The number of NSPs has declined in Austria, Belgium, Finland, Germany, Luxembourg, and Norway, since 2014, with a large decrease in service provision in Portugal (from 1,270 to 590) and Spain (from 2,386 NSPs to 1,578).30

Barriers to access in the region include under 18s being denied services, undocumented migrants not being reached, and rural areas having underdeveloped services.31

NSPs are available in both the United States of America (USA) and Canada, but estimates of coverage are limited. Although the exact number of NSPs operating in Canada is not known, it is estimated that 94.5% of people who inject drugs used sterile injecting equipment at last injection. In the USA, 244 NSPs operate, a 25% increase since 2014, but still low given the population size.32

Latin America

NSP services for people who inject drugs in Latin America is extremely limited. A 2010 review found The most recent data available suggest that only 2% of people who inject drugs are accessing NSP services in Latin America, with only 0.3 syringes distributed per person per year.33

Of the 12 countries in the region that report injecting drug use, only six operate NSPs. Coverage has diminished since 2014, in some cases this decline is believed to mirror a declining number of people who inject drugs, for example, in Argentina, Brazil and Uruguay.34

In the countries where NSP provision is available, many people who inject drugs are deterred from accessing services due to restricted opening hours, long waiting times, insufficient resources, criminalisation of drug use and inadequately trained service providers.35

The Middle East and North Africa

Nine countries in the Middle East and North Africa (MENA) currently implement needle and syringe programmesNSPs. However, even where available, these services fall short of need.36

Only in Iran, where unsafe injecting drug use continues to be the greatest contributor to HIV incidence, is NSP provision substantial, with 580 sites across the country.
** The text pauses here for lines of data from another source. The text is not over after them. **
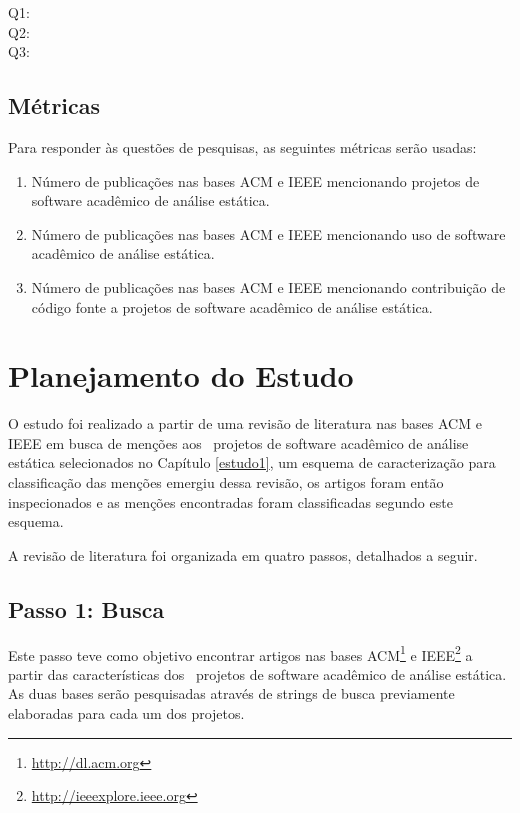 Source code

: \begin{description}
  \item [Q1:] \EstudoDoisQuestaoUm
  \item [Q2:] \EstudoDoisQuestaoDois
  \item [Q3:] \EstudoDoisQuestaoTres
\end{description}

\subsection{Métricas}

Para responder às questões de pesquisas, as seguintes métricas serão usadas:

\begin{enumerate}
  \item Número de publicações nas bases ACM e IEEE mencionando projetos de
    software acadêmico de análise estática.
  \item Número de publicações nas bases ACM e IEEE mencionando uso de
    software acadêmico de análise estática.
  \item Número de publicações nas bases ACM e IEEE mencionando contribuição de
    código fonte a projetos de software acadêmico de análise estática.
\end{enumerate}


\section{Planejamento do Estudo} \label{estudo2:planejamento} %

O estudo foi realizado a partir de uma revisão de literatura nas bases ACM e
IEEE em busca de menções aos \SoftwareCount \ projetos de software acadêmico de
análise estática selecionados no Capítulo \ref{estudo1}, um esquema de
caracterização para classificação das menções emergiu dessa revisão, os artigos
foram então inspecionados e as menções encontradas foram classificadas segundo
este esquema.

A revisão de literatura foi organizada em quatro passos, detalhados a seguir.

\subsection{Passo 1: Busca}

Este passo teve como objetivo encontrar artigos nas bases
ACM\footnote{\url{http://dl.acm.org}} e
IEEE\footnote{\url{http://ieeexplore.ieee.org}} a partir das características
dos \SoftwareCount \ projetos de software acadêmico de análise estática.
As duas bases serão pesquisadas através de strings de busca previamente
elaboradas para cada um dos projetos.

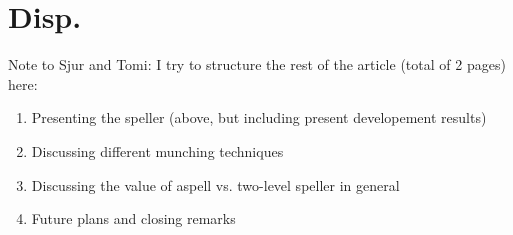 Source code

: \documentclass[a4paper,english]{article}
\begin{document}
\section{Disp.}

Note to Sjur and Tomi: I try to structure the rest of the article (total of 2 pages) here:

\begin{enumerate}
\item Presenting the speller (above, but including present developement results)
\item Discussing different munching techniques
\item Discussing the value of aspell vs. two-level speller in general
\item Future plans and closing remarks
\end{enumerate}
\end{document}
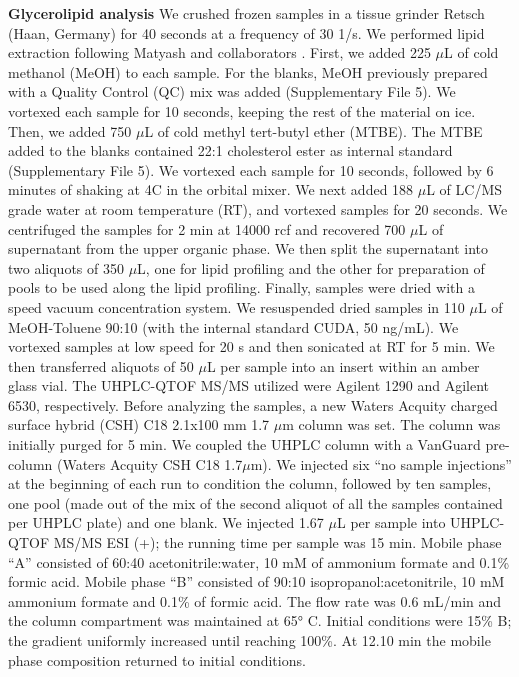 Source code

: \documentclass[9pt,twocolumn,twoside,lineno]{BioRxiv}
\begin{document}
\textbf{Glycerolipid analysis} 
We crushed frozen samples in a tissue grinder Retsch (Haan, Germany) for 40 seconds at a frequency of 30 1/s. 
We performed lipid extraction following Matyash and collaborators \cite{Matyash2008-ue}. 
First, we added 225 $\mu$L of cold methanol (MeOH) to each sample. 
For the blanks, MeOH previously prepared with a Quality Control (QC) mix was added (Supplementary File 5).
We vortexed each sample for 10 seconds, keeping the rest of the material on ice. 
Then, we added 750 $\mu$L of cold methyl tert-butyl ether (MTBE). 
The MTBE added to the blanks contained 22:1 cholesterol ester as internal standard (Supplementary File 5). 
We vortexed each sample for 10 seconds, followed by 6 minutes of shaking at 4\degree C in the orbital mixer. 
We next added 188 $\mu$L of LC/MS grade water at room temperature (RT), and vortexed samples for 20 seconds.
We centrifuged the samples for 2 min at 14000 rcf and recovered 700 $\mu$L of supernatant from the upper organic phase. 
We then split the supernatant into two aliquots of 350 $\mu$L, one for lipid profiling and the other for preparation of pools to be used along the lipid profiling. 
Finally, samples were dried with a speed vacuum concentration system.
We resuspended dried samples in 110 $\mu$L of MeOH-Toluene 90:10 (with the internal standard CUDA, 50 ng/mL). 
We vortexed samples at low speed for 20 s and then sonicated at RT for 5 min. 
We then transferred aliquots of 50 $\mu$L per sample into an insert within an amber glass vial.
The UHPLC-QTOF MS/MS utilized were Agilent 1290 and Agilent 6530, respectively. 
Before analyzing the samples, a new Waters Acquity charged surface hybrid (CSH) C18 2.1x100 mm 1.7 $\mu$m column was set. 
The column was initially purged for 5 min. 
We coupled the UHPLC column with a VanGuard pre-column (Waters Acquity CSH C18 1.7$\mu$m). 
We injected six “no sample injections” at the beginning of each run to condition the column, followed by ten samples, one pool (made out of the mix of the second aliquot of all the samples contained per UHPLC plate) and one blank.
We injected 1.67 $\mu$L per sample into UHPLC-QTOF MS/MS ESI (+); the running time per sample was 15 min. 
Mobile phase “A” consisted of 60:40 acetonitrile:water, 10 mM of ammonium formate and 0.1\% formic acid. 
Mobile phase “B” consisted of 90:10 isopropanol:acetonitrile, 10 mM ammonium formate and 0.1\% of formic acid. 
The flow rate was 0.6 mL/min and the column compartment was maintained at 65° C. Initial conditions were 15\% B; the gradient uniformly increased until reaching 100\%. 
At 12.10 min the mobile phase composition returned to initial conditions.
\end{document}
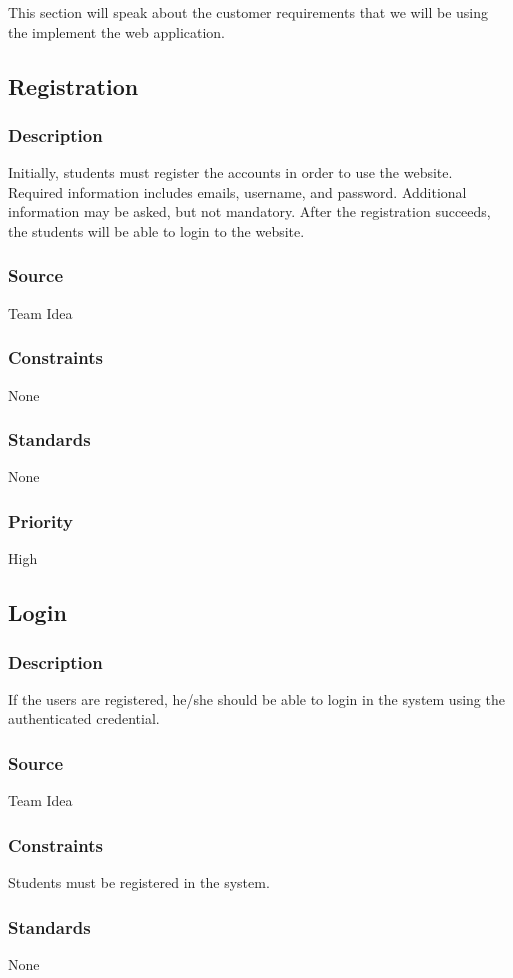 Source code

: This section will speak about the customer requirements that we will be using the implement the web application.

\subsection{Registration}
\subsubsection{Description}
Initially, students must register the accounts in order to use the website. Required information includes emails, username, and password. Additional information may be asked, but not mandatory. After the registration succeeds, the students will be able to login to the website.
\subsubsection{Source}
Team Idea
\subsubsection{Constraints}
None
\subsubsection{Standards}
None
\subsubsection{Priority}
High

\subsection{Login}
\subsubsection{Description}
If the users are registered, he/she should be able to login in the system using the authenticated credential.
\subsubsection{Source}
Team Idea
\subsubsection{Constraints}
Students must be registered in the system.
\subsubsection{Standards}
None
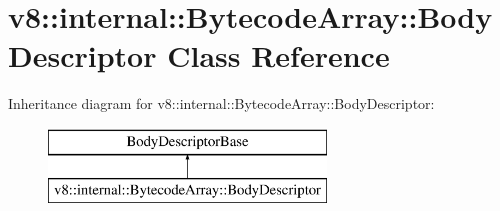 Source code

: \hypertarget{classv8_1_1internal_1_1_bytecode_array_1_1_body_descriptor}{}\section{v8\+:\+:internal\+:\+:Bytecode\+Array\+:\+:Body\+Descriptor Class Reference}
\label{classv8_1_1internal_1_1_bytecode_array_1_1_body_descriptor}
Inheritance diagram for v8\+:\+:internal\+:\+:Bytecode\+Array\+:\+:Body\+Descriptor\+:\begin{figure}[H]
\begin{center}
\leavevmode
\includegraphics[height=2.000000cm]{classv8_1_1internal_1_1_bytecode_array_1_1_body_descriptor}
\end{center}
\end{figure}
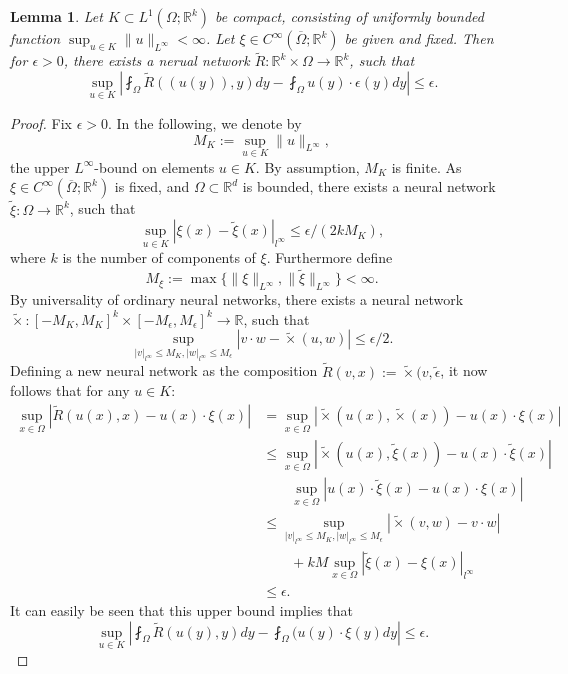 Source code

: \documentclass[reqno]{amsart}
\theoremstyle{plain}
\newtheorem{lem}{Lemma}
\theoremstyle{definition}
\newcommand{\bb}[1]{\mathbb{#1}}
\begin{document}
\begin{lem}\label{lem7}
    Let $K \subset L^1(\Omega; \bb R^k)$ be compact, consisting of uniformly bounded function $\sup_{u \in K} \|u\|_{L^\infty} < \infty$. Let $\xi \in C^\infty(\overline{\Omega};\bb R^k)$ be given and fixed. Then for $\epsilon>0$, there exists a nerual network $\tilde{R} : \bb R^k \times \Omega \to \bb R^k$, such that 
    $$ \sup_{u \in K}\left|\fint_\Omega \tilde{R}((u(y)),y) dy - \fint_\Omega u(y) \cdot \epsilon(y) dy \right| \leq \epsilon.$$
\end{lem}
\begin{proof}
    Fix $\epsilon > 0$. In the following, we denote by
    $$ M_K := \sup_{u\in K}\|u\|_{L^\infty},$$
    the upper $L^\infty$-bound on elements $u \in K$. By assumption, $M_K$ is finite. As $\xi \in C^\infty(\overline{\Omega};\bb R^k)$ is fixed, and $\Omega \subset \bb R^d$ is bounded, there exists a neural network $\tilde{\xi}: \Omega \to \bb R^k$, such that 
    $$ \sup_{u \in K}|\xi(x) - \tilde{\xi}(x)|_{l^\infty} \leq \epsilon/(2kM_K),$$
    where $k$ is the number of components of $\xi$. Furthermore define
    $$ M_{\xi} := \max\{\|\xi\|_{L^\infty}, \|\tilde{\xi}\|_{L^\infty}\} < \infty.$$
    By universality of ordinary neural networks, there exists a neural network $\tilde{\times} : [-M_K,M_K]^k \times [-M_\epsilon,M_\epsilon]^k \to \bb R$, such that
    $$ \sup_{|v|_{l^\infty}\leq M_K,|w|_{l^\infty}\leq M_\epsilon} |v\cdot w - \tilde{\times}(u,w)| \leq \epsilon/2.$$
    Defining a new neural network as the composition $\tilde{R}(v,x):= \tilde{\times}(v,\tilde{\epsilon}$, it now follows that for any $u \in K$: 
    $$
    \begin{aligned}
        \sup_{x\in \Omega}|\tilde{R}(u(x),x) - u(x)\cdot\xi(x)| &= \sup_{x\in \Omega} |\tilde{\times}(u(x),\tilde{\times}(x)) - u(x) \cdot \xi(x)| \\
        &\leq \sup_{x\in \Omega}|\tilde{\times}(u(x), \tilde{\xi}(x)) - u(x)\cdot \tilde{\xi}(x)| \\
        &\qquad \sup_{x\in \Omega}|u(x) \cdot \tilde{\xi}(x) - u(x) \cdot \xi(x)|\\
        &\leq \sup_{|v|_{l^\infty}\leq M_K,|w|_{l^\infty}\leq M_\epsilon} |\tilde{\times}(v,w) - v \cdot w| \\
        &\qquad +kM \sup_{x \in \Omega}|\tilde{\xi}(x) - \xi(x)|_{l^\infty} \\
        &\leq \epsilon.
    \end{aligned}
    $$
    It can easily be seen that this upper bound implies that
    $$ \sup_{u \in K}\left|\fint_{\Omega}\tilde{R}(u(y),y) dy - \fint_{\Omega}(u(y)\cdot \xi(y) dy \right| \leq \epsilon.$$
\end{proof}
\end{document}
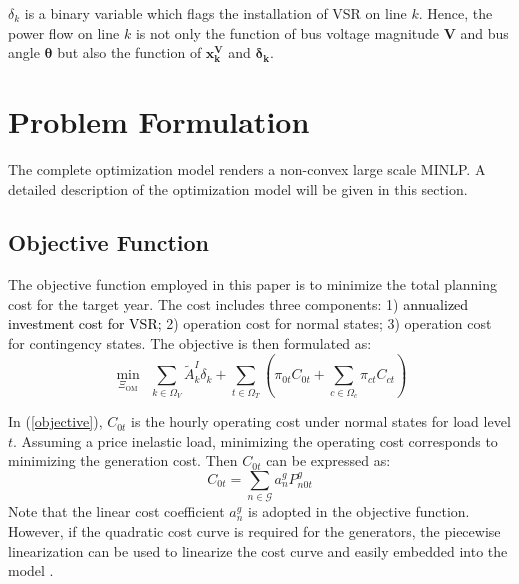 \documentclass[journal]{IEEEtran}
\begin{document}
$\delta_k$ is a binary variable which flags the installation of  VSR on line $k$. Hence, the power flow on line $k$ is not only the function of bus voltage magnitude $\bm{V}$ and bus angle $\bm{\theta}$ but also the function of $\bm{x_k^{V}}$ and $\bm{\delta_k}$.

\section{Problem Formulation}
\label{problem_formulation}
The complete optimization model renders a non-convex large scale MINLP. A detailed description of the optimization model will be given in this section.
\subsection{Objective Function}
The objective function employed in this paper is to minimize the total planning cost for the target year. The cost includes three components: 1) \textcolor{black}{annualized investment cost for VSR;} 2) operation cost for normal states; 3) operation cost for contingency states. The objective is then formulated as:
\begin{equation}
	\min_{\Xi_{\text{OM}}} \ \ \sum_{k\in \Omega_V}\tilde{A}_k^I\delta_k+\sum_{t\in \Omega_T}(\pi_{0t}C_{0t}+\sum_{c\in \Omega_c}\pi_{ct}C_{ct}) \label{objective}
\end{equation}  

In (\ref{objective}), $C_{0t}$ is the hourly operating cost under normal states for load level $t$. Assuming a price inelastic load, minimizing the operating cost corresponds to minimizing the generation cost. Then $C_{0t}$ can be expressed as:
\begin{equation}
	C_{0t}=\sum_{n\in \mathcal{G}}a_{n}^gP^g_{n0t}  \label{obj_base}
\end{equation}     
Note that the linear cost coefficient $a_n^g$ is adopted in the objective function. However, if the quadratic cost curve is required for the generators, the piecewise linearization can be used to linearize the cost curve and easily embedded into the model \cite{mybibb:guodong_xiaohu1}.
\end{document}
In 2015, 81.5% of people who inject drugs in Iran reported using sterile injecting equipment,37

Coverage throughout MENA is thought to be extremely limited and remains too low to have a positive impact on the transmission of HIV and other blood-borne viruses.38

Sub-Saharan Africa

NSP provision throughout sub-Saharan Africa is mostly limited to interventions by non-governmental organisations (NGOs), due to a lack of political and financial support from domestic governments.39

Only five countries (of the 54 countries that make up the African Union) provide NSP services for people who inject drugs: Kenya, Mauritius, Senegal, South Africa and Tanzania.40

In 2012, NSP services began being implemented in Kenya, with a combination of fixed sites and outreach services on offer. Prior to the inception of this service, an estimated 51.6% of people who inject drugs reported using sterile injecting equipment. In 2016 research found 88.8% of people reported using sterile needles.41

Mauritius also has a high coverage in comparison to the rest of the region with 83.8% of people who inject drugs using sterile injecting equipment in 2013.42

The Caribbean

Data regarding people who inject drugs in the Caribbean are sparse, with reliable data only available for Puerto Rico and the Dominican Republic. Aside from a pilot NSP in the US Virgin Islands, these are the only two countries in the region that have NSPs.43

NSPs have been available in Puerto Rico since 2007, with six operating as of 2014. Between 2007 and 2011, they led to a 17.1% reduction in the number of HIV infections as a resulting of from unsafe injecting.44 The Dominican Republic opened its first programme in 2012, and between June and December that year it distributed 4,000 new syringes.45 In 2015, this service distributed nearly 14,500 syringes to people who inject drugs in the Dominican Republic.46

Barriers to accessing needle and syringe programmes

Legal and social barriers  

Criminalisation

In many countries worldwide, criminalisation of injecting drug use is a major barrier to NSP services.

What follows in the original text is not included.